Infrastructure
Terraform at Trading-Firm Scale: Module Patterns, State Isolation, and Multi-Account Hygiene
How ZeroCopy manages 4 AWS accounts and DigitalOcean with isolated Terraform state, Atlantis PR workflows, and module patterns that prevent production drift.
The incident happened at Upside two weeks after I joined. A senior engineer ran terraform apply from their laptop in the production AWS account to push a “minor security group update.” The apply succeeded, but it had been run against a stale state file - the engineer had pulled state before someone else had made three unrelated changes that day. Two of those changes got overwritten. One of them was a firewall rule protecting the order management system’s admin port.
Nobody noticed for six days. No breach occurred, but the exposure window was real, the audit trail was muddy, and the postmortem was not pleasant. The fix was not technical - it was procedural. We moved to a model where terraform apply could only happen through CI after a PR review, never from a developer’s laptop. Within three months, the number of unreviewed infrastructure changes dropped from several per week to zero.
That experience shaped how I build Terraform setups at every company since, including ZeroCopy.
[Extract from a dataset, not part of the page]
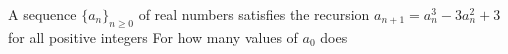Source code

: A sequence $\{a_n\}_{n\geq 0}$ of real numbers satisfies the recursion $a_{n+1}=a_n^3-3a_n^2+3$ for all  positive integers   For how many values of $a_0$ does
What follows is the complete pattern.
Module Architecture: The Three-Layer Model
Terraform modules can be organized in many ways, and most organizations get it wrong by starting too abstract. The pattern that has worked consistently for me across three companies is a three-layer model:
Layer 1: Root modules (one per environment). These are what you actually terraform apply. They compose child modules, reference data sources, and produce outputs. The root module for prod-aws knows nothing about staging-aws - they are entirely separate Terraform workspaces with separate state.
Layer 2: Service modules (reusable units of infrastructure). Each service module encapsulates one deployable service: a trading node cluster, a database instance, a NATS cluster. Service modules take structured inputs and produce structured outputs. They contain no hard-coded environment-specific values.
Layer 3: Data modules (shared lookups). These are pure data blocks: AMI lookups, Route53 zone references, VPC data sources. They exist to avoid duplicating lookup logic across multiple service modules.
The directory structure:
infra/
├── environments/
│ ├── prod-aws/
│ │ ├── main.tf # Root module: composes services
│ │ ├── variables.tf
│ │ ├── outputs.tf
│ │ └── backend.tf # Remote state config (S3 + DynamoDB)
│ ├── staging-aws/
│ │ ├── main.tf
│ │ ├── variables.tf
│ │ ├── outputs.tf
│ │ └── backend.tf
│ └── prod-do/ # DigitalOcean production
│ ├── main.tf
│ └── backend.tf
├── modules/
│ ├── trading-node/ # Service module: EC2 cluster + EBS + SGs
│ │ ├── main.tf
│ │ ├── variables.tf
│ │ └── outputs.tf
│ ├── nats-cluster/ # Service module: NATS cluster + persistence
│ ├── vpc-baseline/ # Service module: VPC + subnets + route tables
│ └── trading-database/ # Service module: RDS + parameter groups
└── data/
├── amis.tf # Data sources: AMI lookups
└── zones.tf # Data sources: Route53 zones
The key discipline: service modules contain zero environment-specific knowledge. The trading-node module does not know it is in production. It receives an environment variable, an instance_type variable, a subnet_ids variable - all of which the root module provides. This means the same module definition runs identically in staging and production, with only the inputs differing.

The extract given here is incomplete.